> Goal of the exercise: Only the lines from the beginning of the data through the line holding "5. **Heartbeat**: Run" belong in the answer, printed exactly and without pictures.

(Stored items)
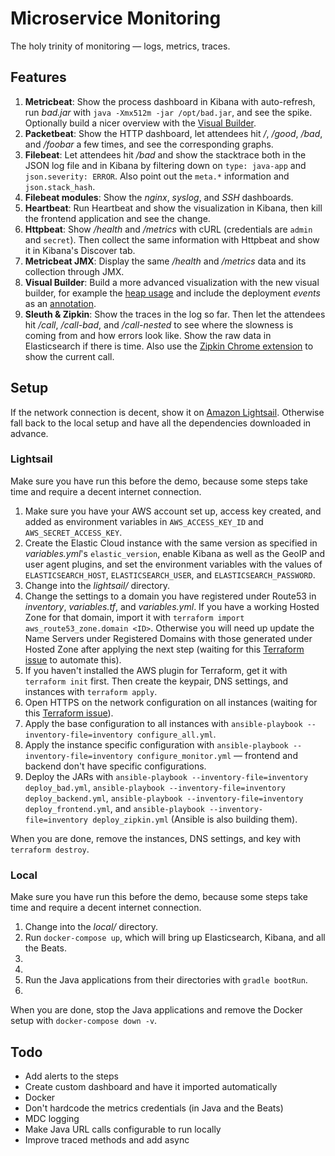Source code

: # Microservice Monitoring

The holy trinity of monitoring — logs, metrics, traces.



## Features

1. **Metricbeat**: Show the process dashboard in Kibana with auto-refresh, run *bad.jar* with `java -Xmx512m -jar /opt/bad.jar`, and see the spike. Optionally build a nicer overview with the [Visual Builder](img/visualbuilder-cpu.png).
2. **Packetbeat**: Show the HTTP dashboard, let attendees hit */*, */good*, */bad*, and */foobar* a few times, and see the corresponding graphs.
3. **Filebeat**: Let attendees hit */bad* and show the stacktrace both in the JSON log file and in Kibana by filtering down on `type: java-app` and `json.severity: ERROR`. Also point out the `meta.*` information and `json.stack_hash`.
4. **Filebeat modules**: Show the *nginx*, *syslog*, and *SSH* dashboards.
5. **Heartbeat**: Run Heartbeat and show the visualization in Kibana, then kill the frontend application and see the change.
6. **Httpbeat**: Show */health* and */metrics* with cURL (credentials are `admin` and `secret`). Then collect the same information with Httpbeat and show it in Kibana's Discover tab.
7. **Metricbeat JMX**: Display the same */health* and */metrics* data and its collection through JMX.
8. **Visual Builder**: Build a more advanced visualization with the new visual builder, for example the [heap usage](img/visualbuilder-heapusage.png) and include the deployment *events* as an [annotation](img/visualbuilder-annotation.png).
9. **Sleuth & Zipkin**: Show the traces in the log so far. Then let the attendees hit */call*, */call-bad*, and */call-nested* to see where the slowness is coming from and how errors look like. Show the raw data in Elasticsearch if there is time.
  Also use the [Zipkin Chrome extension](https://github.com/openzipkin/zipkin-browser-extension) to show the current call.



## Setup

If the network connection is decent, show it on [Amazon Lightsail](https://amazonlightsail.com). Otherwise fall back to the local setup and have all the dependencies downloaded in advance.



### Lightsail

Make sure you have run this before the demo, because some steps take time and require a decent internet connection.

1. Make sure you have your AWS account set up, access key created, and added as environment variables in `AWS_ACCESS_KEY_ID` and `AWS_SECRET_ACCESS_KEY`.
2. Create the Elastic Cloud instance with the same version as specified in *variables.yml*'s `elastic_version`, enable Kibana as well as the GeoIP and user agent plugins, and set the environment variables with the values of `ELASTICSEARCH_HOST`, `ELASTICSEARCH_USER`, and `ELASTICSEARCH_PASSWORD`.
3. Change into the *lightsail/* directory.
4. Change the settings to a domain you have registered under Route53 in *inventory*, *variables.tf*, and *variables.yml*. If you have a working Hosted Zone for that domain, import it with `terraform import aws_route53_zone.domain <ID>`. Otherwise you will need up update the Name Servers under Registered Domains with those generated under Hosted Zone after applying the next step (waiting for this [Terraform issue](https://github.com/terraform-providers/terraform-provider-aws/issues/88) to automate this).
5. If you haven't installed the AWS plugin for Terraform, get it with `terraform init` first. Then create the keypair, DNS settings, and instances with `terraform apply`.
6. Open HTTPS on the network configuration on all instances (waiting for this [Terraform issue](https://github.com/terraform-providers/terraform-provider-aws/issues/700)).
7. Apply the base configuration to all instances with `ansible-playbook --inventory-file=inventory configure_all.yml`.
8. Apply the instance specific configuration with `ansible-playbook --inventory-file=inventory configure_monitor.yml` — frontend and backend don't have specific configurations.
9. Deploy the JARs with `ansible-playbook --inventory-file=inventory deploy_bad.yml`, `ansible-playbook --inventory-file=inventory deploy_backend.yml`, `ansible-playbook --inventory-file=inventory deploy_frontend.yml`, and `ansible-playbook --inventory-file=inventory deploy_zipkin.yml` (Ansible is also building them).

When you are done, remove the instances, DNS settings, and key with `terraform destroy`.



### Local

Make sure you have run this before the demo, because some steps take time and require a decent internet connection.

1. Change into the *local/* directory.
2. Run `docker-compose up`, which will bring up Elasticsearch, Kibana, and all the Beats.
3.
4.
5. Run the Java applications from their directories with `gradle bootRun`.
6.

When you are done, stop the Java applications and remove the Docker setup with `docker-compose down -v`.



## Todo

* Add alerts to the steps
* Create custom dashboard and have it imported automatically
* Docker
* Don't hardcode the metrics credentials (in Java and the Beats)
* MDC logging
* Make Java URL calls configurable to run locally
* Improve traced methods and add async
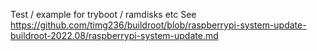 Test / example for tryboot / ramdisks etc
See https://github.com/timg236/buildroot/blob/raspberrypi-system-update-buildroot-2022.08/raspberrypi-system-update.md 

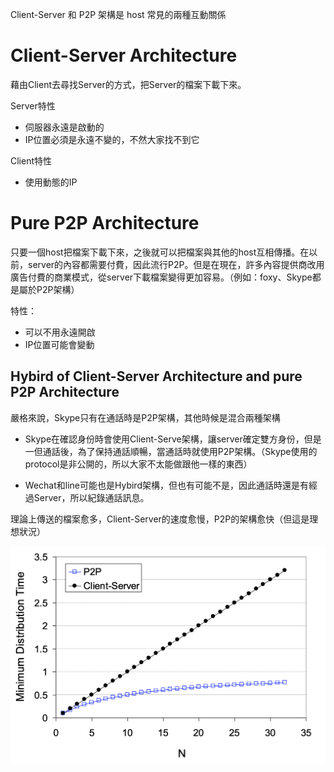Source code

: 

Client-Server 和 P2P 架構是 host 常見的兩種互動關係

# Client-Server Architecture

藉由Client去尋找Server的方式，把Server的檔案下載下來。

Server特性
- 伺服器永遠是啟動的
- IP位置必須是永遠不變的，不然大家找不到它

Client特性
- 使用動態的IP


#  Pure P2P Architecture

只要一個host把檔案下載下來，之後就可以把檔案與其他的host互相傳播。在以前，server的內容都需要付費，因此流行P2P。但是在現在，許多內容提供商改用廣告付費的商業模式，從server下載檔案變得更加容易。（例如：foxy、Skype都是屬於P2P架構）

特性：
- 可以不用永遠開啟
- IP位置可能會變動

## Hybird of Client-Server Architecture and pure P2P Architecture

嚴格來說，Skype只有在通話時是P2P架構，其他時候是混合兩種架構

- Skype在確認身份時會使用Client-Serve架構，讓server確定雙方身份，但是一但通話後，為了保持通話順暢，當通話時就使用P2P架構。（Skype使用的protocol是非公開的，所以大家不太能做跟他一樣的東西）

- Wechat和line可能也是Hybird架構，但也有可能不是，因此通話時還是有經過Server，所以紀錄通話訊息。


理論上傳送的檔案愈多，Client-Server的速度愈慢，P2P的架構愈快（但這是理想狀況）

![RelationShip](./圖片/speed.png)

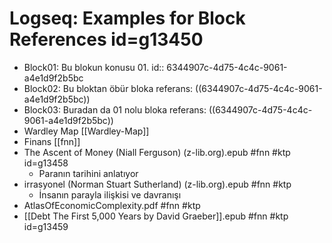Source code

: # Logseq: Examples for Block References id=g13450
- Block01: Bu blokun konusu 01.
  id:: 6344907c-4d75-4c4c-9061-a4e1d9f2b5bc
- Block02: Bu bloktan öbür bloka referans: ((6344907c-4d75-4c4c-9061-a4e1d9f2b5bc))
- Block03: Buradan da 01 nolu bloka referans: ((6344907c-4d75-4c4c-9061-a4e1d9f2b5bc))
- Wardley Map [[Wardley-Map]]
- Finans [[fnn]]
- The Ascent of Money (Niall Ferguson) (z-lib.org).epub #fnn #ktp id=g13458
	- Paranın tarihini anlatıyor
- irrasyonel (Norman Stuart Sutherland) (z-lib.org).epub #fnn #ktp
	- İnsanın parayla ilişkisi ve davranışı
- AtlasOfEconomicComplexity.pdf #fnn #ktp
- [[Debt The First 5,000 Years by David Graeber]].epub #fnn #ktp id=g13459
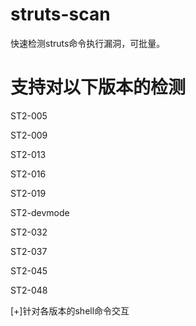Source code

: # struts-scan
快速检测struts命令执行漏洞，可批量。

# 支持对以下版本的检测

ST2-005

ST2-009

ST2-013

ST2-016

ST2-019

ST2-devmode

ST2-032

ST2-037

ST2-045

ST2-048

[+]针对各版本的shell命令交互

> Solution to the problem:
Source code

: # Microservice Monitoring

The holy trinity of monitoring — logs, metrics, traces.



## Features

1. **Metricbeat**: Show the process dashboard in Kibana with auto-refresh, run *bad.jar* with `java -Xmx512m -jar /opt/bad.jar`, and see the spike. Optionally build a nicer overview with the [Visual Builder](img/visualbuilder-cpu.png).
2. **Packetbeat**: Show the HTTP dashboard, let attendees hit */*, */good*, */bad*, and */foobar* a few times, and see the corresponding graphs.
3. **Filebeat**: Let attendees hit */bad* and show the stacktrace both in the JSON log file and in Kibana by filtering down on `type: java-app` and `json.severity: ERROR`. Also point out the `meta.*` information and `json.stack_hash`.
4. **Filebeat modules**: Show the *nginx*, *syslog*, and *SSH* dashboards.
5. **Heartbeat**: Run Heartbeat and show the visualization in Kibana, then kill the frontend application and see the change.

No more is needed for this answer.